Reprogramming Yeast Mating to Characterize Protein-Protein Interactions in High-Throughput | AIChE

Reprogramming Yeast Mating to Characterize Protein-Protein Interactions in High-Throughput

Authors 

Younger, D. - Presenter, University of Washington
Baker, D., University of Washington
Klavins, E., University of Washington

Advances in computational protein design allow for the rapid generation of predicted synthetic protein-protein interactions (PPIs), which are used in downstream applications ranging from medical therapeutics to synthetic biology. Despite improvements with in silico modeling, experimental screening is necessary for identifying and optimizing designs that meet specified criteria and is a major bottleneck for PPI engineering.

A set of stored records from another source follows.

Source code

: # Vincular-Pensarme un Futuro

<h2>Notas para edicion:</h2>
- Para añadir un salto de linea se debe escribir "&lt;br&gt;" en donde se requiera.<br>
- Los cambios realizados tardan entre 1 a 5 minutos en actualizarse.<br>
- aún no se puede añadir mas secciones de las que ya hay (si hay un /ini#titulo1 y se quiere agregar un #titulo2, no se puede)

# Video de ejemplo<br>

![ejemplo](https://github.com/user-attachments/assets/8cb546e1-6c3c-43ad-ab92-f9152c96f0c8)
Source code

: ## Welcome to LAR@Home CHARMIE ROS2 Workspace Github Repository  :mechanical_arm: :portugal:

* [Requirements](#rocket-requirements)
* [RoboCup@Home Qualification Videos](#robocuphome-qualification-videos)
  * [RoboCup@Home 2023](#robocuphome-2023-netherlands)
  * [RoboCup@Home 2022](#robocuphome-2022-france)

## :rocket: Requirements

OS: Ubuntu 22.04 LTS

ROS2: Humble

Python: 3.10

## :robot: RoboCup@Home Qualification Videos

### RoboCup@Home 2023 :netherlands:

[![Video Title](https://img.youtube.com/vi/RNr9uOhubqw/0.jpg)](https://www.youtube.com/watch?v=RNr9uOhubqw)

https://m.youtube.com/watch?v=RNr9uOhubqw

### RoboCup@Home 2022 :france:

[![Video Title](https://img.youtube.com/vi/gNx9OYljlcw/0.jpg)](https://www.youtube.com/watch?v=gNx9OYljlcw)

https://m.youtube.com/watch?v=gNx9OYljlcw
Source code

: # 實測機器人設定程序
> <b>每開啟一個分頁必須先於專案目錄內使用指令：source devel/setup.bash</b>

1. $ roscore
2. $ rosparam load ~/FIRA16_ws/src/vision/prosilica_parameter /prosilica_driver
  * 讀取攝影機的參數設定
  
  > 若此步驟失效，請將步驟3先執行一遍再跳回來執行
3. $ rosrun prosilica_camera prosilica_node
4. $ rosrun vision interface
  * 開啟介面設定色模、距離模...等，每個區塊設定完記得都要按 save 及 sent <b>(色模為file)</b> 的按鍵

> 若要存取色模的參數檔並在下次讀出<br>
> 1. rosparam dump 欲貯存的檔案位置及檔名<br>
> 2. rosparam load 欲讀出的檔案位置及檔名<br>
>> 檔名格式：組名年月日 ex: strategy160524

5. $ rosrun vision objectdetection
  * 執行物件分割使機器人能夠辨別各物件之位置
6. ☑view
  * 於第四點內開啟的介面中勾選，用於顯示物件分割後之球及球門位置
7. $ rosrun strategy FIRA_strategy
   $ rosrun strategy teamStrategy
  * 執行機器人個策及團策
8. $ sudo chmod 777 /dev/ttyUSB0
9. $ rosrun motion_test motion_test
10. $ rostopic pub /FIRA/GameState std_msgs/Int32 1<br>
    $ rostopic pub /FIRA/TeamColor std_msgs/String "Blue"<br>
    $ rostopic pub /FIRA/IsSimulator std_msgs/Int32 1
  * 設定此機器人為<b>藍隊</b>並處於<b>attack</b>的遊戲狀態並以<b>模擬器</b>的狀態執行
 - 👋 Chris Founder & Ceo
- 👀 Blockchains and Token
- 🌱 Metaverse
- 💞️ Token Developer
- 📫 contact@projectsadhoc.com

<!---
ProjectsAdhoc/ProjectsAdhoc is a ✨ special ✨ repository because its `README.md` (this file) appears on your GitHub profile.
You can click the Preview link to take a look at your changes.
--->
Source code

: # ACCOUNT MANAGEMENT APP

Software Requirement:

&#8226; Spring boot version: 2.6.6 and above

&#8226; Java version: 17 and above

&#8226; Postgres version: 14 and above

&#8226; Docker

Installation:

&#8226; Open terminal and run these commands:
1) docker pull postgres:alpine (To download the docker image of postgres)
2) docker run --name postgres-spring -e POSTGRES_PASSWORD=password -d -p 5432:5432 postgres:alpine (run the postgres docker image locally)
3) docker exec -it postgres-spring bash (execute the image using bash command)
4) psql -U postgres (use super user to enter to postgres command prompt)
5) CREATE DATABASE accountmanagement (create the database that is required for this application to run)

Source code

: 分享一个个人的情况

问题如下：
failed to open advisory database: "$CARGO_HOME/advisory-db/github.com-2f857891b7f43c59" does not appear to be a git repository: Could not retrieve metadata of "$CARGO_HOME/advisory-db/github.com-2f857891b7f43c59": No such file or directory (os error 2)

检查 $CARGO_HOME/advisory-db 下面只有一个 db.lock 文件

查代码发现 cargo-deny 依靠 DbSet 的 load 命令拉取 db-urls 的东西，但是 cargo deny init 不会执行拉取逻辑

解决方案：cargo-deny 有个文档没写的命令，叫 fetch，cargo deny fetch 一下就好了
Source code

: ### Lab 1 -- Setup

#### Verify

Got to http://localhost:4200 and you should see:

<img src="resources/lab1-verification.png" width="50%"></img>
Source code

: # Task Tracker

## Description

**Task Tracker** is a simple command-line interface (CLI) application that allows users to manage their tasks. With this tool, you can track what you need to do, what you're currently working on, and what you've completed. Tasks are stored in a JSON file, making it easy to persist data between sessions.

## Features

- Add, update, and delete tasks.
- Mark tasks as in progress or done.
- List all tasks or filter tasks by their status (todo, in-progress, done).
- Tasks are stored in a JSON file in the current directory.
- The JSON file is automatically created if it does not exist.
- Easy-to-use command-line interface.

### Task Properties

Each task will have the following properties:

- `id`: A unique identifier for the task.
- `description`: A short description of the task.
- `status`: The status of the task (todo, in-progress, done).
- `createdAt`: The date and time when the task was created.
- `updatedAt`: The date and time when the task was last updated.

We have developed yeast synthetic agglutination (YSA) to achieve quantitative library-on-library characterization of PPIs in a controllable environment by reprogramming the sexual agglutination of S. cerevisiae to link protein interaction strength with mating efficiency. Validation of YSA with 96 previously characterized interactions shows a strong log-linear relationship between mating efficiency and PPI strength for interactions with a KD between 25μM and 100pM. Using induced chromosomal translocation to pair barcodes representing interacting proteins, up to at least 7,000 distinct interactions can be screened in a single pot. To demonstrate the screening of dynamic interactions that respond to environmental changes, we show that the addition of non-membrane soluble competitor to the binding environment generates a PPI disruption profile that perfectly matches our expectation. YSA enables the high throughput quantitative characterization of engineered PPIs in an extracellular environment and removes the experimental bottleneck for many new and exciting protein engineering challenges.